That cluster of bees on the back of the hive looks like it could be an AHB usurpation swarm. I'd check it very carefully to see if there is a queen present, in that cluster. If there is, I'd kill her, but make sure your colony has a viable queen present, first. Also, the noise coming from your hive, "loud roaring buzz", could be the sound of queenlessness. If an usurpation swarm has already infiltrated your hive, they may have already dispatched the resident queen.
Why are you feeding? You appear to have honey supers on the hive. If you feed, with honey supers on, and there is a flow, at least some of your "honey" will likely be contaminated with the feed. If you're needing to feed, you should not need honey supers. Honey supers are for after the colony is strong enough to work the flow, and for placement on the hive(s), as the flow begins.
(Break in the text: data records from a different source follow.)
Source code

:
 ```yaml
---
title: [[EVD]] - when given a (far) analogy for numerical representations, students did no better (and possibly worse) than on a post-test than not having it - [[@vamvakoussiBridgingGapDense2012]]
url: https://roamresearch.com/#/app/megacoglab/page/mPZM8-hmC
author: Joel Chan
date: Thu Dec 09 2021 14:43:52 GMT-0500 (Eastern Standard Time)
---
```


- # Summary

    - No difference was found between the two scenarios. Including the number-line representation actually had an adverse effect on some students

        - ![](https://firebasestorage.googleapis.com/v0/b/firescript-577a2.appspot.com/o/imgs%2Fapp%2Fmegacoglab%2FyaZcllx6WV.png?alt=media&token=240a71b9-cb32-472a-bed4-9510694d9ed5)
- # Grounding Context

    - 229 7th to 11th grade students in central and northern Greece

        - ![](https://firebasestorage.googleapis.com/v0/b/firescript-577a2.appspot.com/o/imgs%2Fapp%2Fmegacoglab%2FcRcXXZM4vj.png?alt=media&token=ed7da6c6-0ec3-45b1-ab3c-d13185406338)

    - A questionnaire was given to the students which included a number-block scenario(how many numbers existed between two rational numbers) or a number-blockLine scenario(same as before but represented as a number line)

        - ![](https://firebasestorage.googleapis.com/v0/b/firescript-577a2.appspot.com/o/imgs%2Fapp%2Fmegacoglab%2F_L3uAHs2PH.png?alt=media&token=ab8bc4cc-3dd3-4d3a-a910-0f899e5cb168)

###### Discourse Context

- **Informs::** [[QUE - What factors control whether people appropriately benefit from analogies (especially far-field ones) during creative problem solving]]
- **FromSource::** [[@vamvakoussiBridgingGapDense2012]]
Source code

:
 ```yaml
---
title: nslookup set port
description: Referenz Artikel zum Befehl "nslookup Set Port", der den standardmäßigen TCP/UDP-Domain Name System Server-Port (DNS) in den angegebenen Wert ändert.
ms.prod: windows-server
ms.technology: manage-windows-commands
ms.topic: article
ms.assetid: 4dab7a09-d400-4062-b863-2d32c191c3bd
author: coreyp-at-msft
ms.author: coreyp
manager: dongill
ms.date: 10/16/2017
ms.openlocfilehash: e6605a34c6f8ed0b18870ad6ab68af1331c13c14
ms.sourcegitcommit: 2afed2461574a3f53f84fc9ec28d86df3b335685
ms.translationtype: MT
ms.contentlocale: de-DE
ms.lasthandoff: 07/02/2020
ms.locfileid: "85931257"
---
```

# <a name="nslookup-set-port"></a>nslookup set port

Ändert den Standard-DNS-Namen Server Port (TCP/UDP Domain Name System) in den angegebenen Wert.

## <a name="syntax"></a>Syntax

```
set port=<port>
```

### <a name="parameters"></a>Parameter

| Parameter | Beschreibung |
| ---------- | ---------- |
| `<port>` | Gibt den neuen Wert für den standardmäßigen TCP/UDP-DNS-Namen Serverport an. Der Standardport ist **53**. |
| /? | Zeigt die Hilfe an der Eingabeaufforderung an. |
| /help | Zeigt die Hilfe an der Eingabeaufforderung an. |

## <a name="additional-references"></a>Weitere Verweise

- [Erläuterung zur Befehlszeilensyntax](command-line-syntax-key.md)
Also, feed is used in locations with actual Winter, to ensure the colonies have enough stores to take them through Winter, or periods of dearth. If there are stores in the hive, there should be no need to feed.
Again I ask >> What does it look like inside the hive? Are all the frames filled with combs, even the honey supers? Are all the combs occupied with bees? Is there honey in the combs of the honey supers? Is there plenty of bee bread adjacent to areas of brood? Are the bees bringing in pollen? Is there much brood? If there is brood, how much brood, and at what stages of development?
>In Santa Barbara, there should be good flows, right now, from many sources, various varieties of Eucalyptus should be in bloom, among other things.
-----------------
I first began keeping bees, when I was ten years old. Not far from where you are, in Los Alamos and Lompoc. There, like here, Winter is not the same as it is farther North, or at higher elevations. Our earlier Winter rains, are giving us a flow, right now, from wild rape and creosote bush. I would expect also, in Santa Barbara, that nectar and pollen are not in short supply.